Sometimes it's about optimizing wall time not algorithmic complexity.
If you have a batch SLA of 1 hour, and your currently spending 50-70 mins to complete the batch and 20 minutes of that time is spent date parsing and you can reduce it to 5 minutes that's an big win.
No doubt, but if your date parsing saves you 1 second per date parsed but each call into the faster library costs 2 seconds, then your performance actually suffers. The only way around this is to make a batch call such that the overhead is O(1).
I’m not going to install it to check, but when someone writes “Fast datetime parser for Python written in Rust.
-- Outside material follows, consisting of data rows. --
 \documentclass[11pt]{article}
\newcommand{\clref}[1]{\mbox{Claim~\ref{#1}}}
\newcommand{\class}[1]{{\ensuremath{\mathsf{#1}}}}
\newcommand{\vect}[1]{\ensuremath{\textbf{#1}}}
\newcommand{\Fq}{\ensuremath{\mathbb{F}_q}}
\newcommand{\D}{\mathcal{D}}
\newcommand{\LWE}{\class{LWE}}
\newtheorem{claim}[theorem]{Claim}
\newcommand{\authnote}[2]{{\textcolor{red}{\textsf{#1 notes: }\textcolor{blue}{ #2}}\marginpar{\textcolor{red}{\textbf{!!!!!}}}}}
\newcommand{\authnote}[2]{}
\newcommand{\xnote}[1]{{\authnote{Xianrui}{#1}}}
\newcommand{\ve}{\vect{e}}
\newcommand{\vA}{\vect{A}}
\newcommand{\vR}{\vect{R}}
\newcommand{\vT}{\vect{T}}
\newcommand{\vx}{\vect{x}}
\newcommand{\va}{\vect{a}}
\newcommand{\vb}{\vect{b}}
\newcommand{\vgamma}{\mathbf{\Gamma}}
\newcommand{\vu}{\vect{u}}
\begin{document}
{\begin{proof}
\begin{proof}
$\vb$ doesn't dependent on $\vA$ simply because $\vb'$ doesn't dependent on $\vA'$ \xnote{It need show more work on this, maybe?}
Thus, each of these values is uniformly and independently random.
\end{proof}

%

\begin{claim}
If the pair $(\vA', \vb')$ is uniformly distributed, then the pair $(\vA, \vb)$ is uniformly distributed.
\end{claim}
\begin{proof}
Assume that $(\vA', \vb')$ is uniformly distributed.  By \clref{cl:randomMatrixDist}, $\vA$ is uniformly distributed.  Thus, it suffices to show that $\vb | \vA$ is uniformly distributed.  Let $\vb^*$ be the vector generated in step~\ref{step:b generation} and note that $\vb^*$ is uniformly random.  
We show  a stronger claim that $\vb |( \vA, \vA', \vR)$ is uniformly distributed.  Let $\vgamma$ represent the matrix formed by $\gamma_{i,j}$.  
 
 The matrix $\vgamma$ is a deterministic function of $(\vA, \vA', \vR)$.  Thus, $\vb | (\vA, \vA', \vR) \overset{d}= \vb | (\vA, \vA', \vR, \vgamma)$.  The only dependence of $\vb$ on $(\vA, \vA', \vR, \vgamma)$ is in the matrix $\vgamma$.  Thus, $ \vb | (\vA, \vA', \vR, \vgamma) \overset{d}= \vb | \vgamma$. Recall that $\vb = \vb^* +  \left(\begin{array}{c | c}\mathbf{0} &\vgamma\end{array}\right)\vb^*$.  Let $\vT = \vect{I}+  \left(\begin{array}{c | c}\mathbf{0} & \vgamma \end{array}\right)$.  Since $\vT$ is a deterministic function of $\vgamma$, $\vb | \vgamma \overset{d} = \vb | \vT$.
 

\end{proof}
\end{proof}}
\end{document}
Parses 10x-15x faster than datetime.strptime.” it seems reasonable to assume that this is not the case.
In a language like Java where you mostly spend time in the VM and only occasionally jump into native code, that might be true. But in python a huge part of the runtime is this kind of native call. So I would not expect that this approach adds any new overhead.
Your conclusion might be right, but your reasoning is certainly wrong. Calling native functions in Python is often quite expensive because you need to marshal between PyObjects and the native types (probably allocating memory as well). This doesn’t “feel” so slow in Python because, well, everything in Python is slow. But you really start to notice it when you’re optimizing.
Of course "It depends", but in my experience that kind of thing is rare. Either you're passing in str and can just grab the char* out of the existing PyObject, or you have some more complicated thing that was wrapped once in a PyObject and doesn't need to be converted, etc. But sure, if you have some dict with a lot of data and need to convert it into an std::map you'll have a bad time.
If you have a batch SLA of 1 hour, and your currently spending 50-70 mins to complete the batch and 20 minutes of that time is spent date parsing and you can reduce it to 5 minutes that's an big win.